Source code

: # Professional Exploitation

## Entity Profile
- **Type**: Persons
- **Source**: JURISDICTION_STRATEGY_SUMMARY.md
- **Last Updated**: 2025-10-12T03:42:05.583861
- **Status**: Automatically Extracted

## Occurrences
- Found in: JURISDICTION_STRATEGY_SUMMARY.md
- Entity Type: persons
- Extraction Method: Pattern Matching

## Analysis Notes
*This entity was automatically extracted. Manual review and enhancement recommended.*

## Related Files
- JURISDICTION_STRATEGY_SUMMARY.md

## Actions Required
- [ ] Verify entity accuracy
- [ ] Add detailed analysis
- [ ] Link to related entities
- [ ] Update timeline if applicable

...

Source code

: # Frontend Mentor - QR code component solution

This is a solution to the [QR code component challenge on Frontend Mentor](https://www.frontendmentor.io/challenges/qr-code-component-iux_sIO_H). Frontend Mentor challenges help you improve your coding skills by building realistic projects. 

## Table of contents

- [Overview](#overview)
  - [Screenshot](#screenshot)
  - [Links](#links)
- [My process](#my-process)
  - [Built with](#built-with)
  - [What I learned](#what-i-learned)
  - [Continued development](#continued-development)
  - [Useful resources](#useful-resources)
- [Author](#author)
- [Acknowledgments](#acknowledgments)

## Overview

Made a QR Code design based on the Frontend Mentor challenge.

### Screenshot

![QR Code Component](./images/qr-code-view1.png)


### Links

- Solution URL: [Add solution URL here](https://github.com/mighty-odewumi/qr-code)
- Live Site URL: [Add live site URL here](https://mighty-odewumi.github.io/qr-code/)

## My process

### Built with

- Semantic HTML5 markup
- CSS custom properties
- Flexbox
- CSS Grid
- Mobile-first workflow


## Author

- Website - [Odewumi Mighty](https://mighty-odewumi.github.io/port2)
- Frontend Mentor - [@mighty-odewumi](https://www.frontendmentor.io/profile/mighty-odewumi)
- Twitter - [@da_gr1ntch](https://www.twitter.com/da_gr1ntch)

§ **Problem to work on**:
Please output exactly the lines between the one holding "- [Useful resources](#useful-resources)" and the one holding "- Solution URL: [Add" in the records above, inclusive, and nothing more.

§ **Answer to the exercise**:
  - [Useful resources](#useful-resources)
- [Author](#author)
- [Acknowledgments](#acknowledgments)

## Overview

Made a QR Code design based on the Frontend Mentor challenge.

### Screenshot

![QR Code Component](./images/qr-code-view1.png)


### Links

- Solution URL: [Add solution URL here](https://github.com/mighty-odewumi/qr-code)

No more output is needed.